**WHAT IS EXPECTED**. Every line from the one with "By definition of" to the one with "Projeto chatbot", including those two, is to be copied exactly; all other lines of the entries below are left out.

═══ SOURCE INFORMATION

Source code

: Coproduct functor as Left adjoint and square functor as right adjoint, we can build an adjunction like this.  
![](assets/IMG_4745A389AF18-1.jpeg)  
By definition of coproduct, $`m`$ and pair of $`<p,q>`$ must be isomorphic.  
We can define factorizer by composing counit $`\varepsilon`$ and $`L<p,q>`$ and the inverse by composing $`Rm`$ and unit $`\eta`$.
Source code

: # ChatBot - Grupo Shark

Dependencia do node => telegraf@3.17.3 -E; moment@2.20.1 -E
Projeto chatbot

══════
═══ SOURCE INFORMATION

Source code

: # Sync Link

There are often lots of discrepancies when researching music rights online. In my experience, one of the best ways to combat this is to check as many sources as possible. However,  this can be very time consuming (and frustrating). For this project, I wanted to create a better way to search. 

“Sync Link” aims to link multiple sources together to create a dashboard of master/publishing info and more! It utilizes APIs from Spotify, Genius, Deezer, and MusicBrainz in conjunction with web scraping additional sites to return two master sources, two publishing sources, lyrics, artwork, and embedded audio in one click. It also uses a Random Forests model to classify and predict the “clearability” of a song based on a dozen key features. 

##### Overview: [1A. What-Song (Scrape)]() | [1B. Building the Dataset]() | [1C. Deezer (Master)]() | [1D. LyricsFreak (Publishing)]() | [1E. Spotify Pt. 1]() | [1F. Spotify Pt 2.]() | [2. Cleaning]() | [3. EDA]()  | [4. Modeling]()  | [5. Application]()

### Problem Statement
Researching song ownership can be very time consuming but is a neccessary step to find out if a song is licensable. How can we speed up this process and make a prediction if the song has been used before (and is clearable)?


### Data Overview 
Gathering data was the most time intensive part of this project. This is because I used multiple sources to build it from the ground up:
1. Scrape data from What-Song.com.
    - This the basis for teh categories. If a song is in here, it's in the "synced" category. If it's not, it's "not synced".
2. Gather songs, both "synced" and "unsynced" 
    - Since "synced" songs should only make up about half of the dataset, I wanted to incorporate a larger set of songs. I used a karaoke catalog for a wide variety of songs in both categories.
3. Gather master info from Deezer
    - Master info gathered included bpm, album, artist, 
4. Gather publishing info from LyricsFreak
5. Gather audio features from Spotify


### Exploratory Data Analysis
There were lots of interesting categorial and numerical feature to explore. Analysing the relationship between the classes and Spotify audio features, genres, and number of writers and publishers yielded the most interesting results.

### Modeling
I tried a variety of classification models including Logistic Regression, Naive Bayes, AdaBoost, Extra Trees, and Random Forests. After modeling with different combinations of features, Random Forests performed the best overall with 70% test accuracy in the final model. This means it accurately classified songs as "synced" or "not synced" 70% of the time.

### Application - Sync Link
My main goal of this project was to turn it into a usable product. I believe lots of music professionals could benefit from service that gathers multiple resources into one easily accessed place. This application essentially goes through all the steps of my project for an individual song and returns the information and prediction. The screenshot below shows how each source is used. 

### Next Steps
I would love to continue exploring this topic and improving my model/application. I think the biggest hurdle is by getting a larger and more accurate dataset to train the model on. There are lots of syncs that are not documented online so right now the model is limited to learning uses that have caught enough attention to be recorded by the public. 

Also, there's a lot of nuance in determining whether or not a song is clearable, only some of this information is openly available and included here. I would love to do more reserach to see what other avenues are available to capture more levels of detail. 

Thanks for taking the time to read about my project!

══════
═══ SOURCE INFORMATION

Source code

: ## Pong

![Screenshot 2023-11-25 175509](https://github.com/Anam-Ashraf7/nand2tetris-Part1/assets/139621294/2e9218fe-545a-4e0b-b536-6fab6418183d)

══════

**SOLUTION BELOW**.
By definition of coproduct, $`m`$ and pair of $`<p,q>`$ must be isomorphic.  
We can define factorizer by composing counit $`\varepsilon`$ and $`L<p,q>`$ and the inverse by composing $`Rm`$ and unit $`\eta`$.
Source code

: # ChatBot - Grupo Shark

Dependencia do node => telegraf@3.17.3 -E; moment@2.20.1 -E
Projeto chatbot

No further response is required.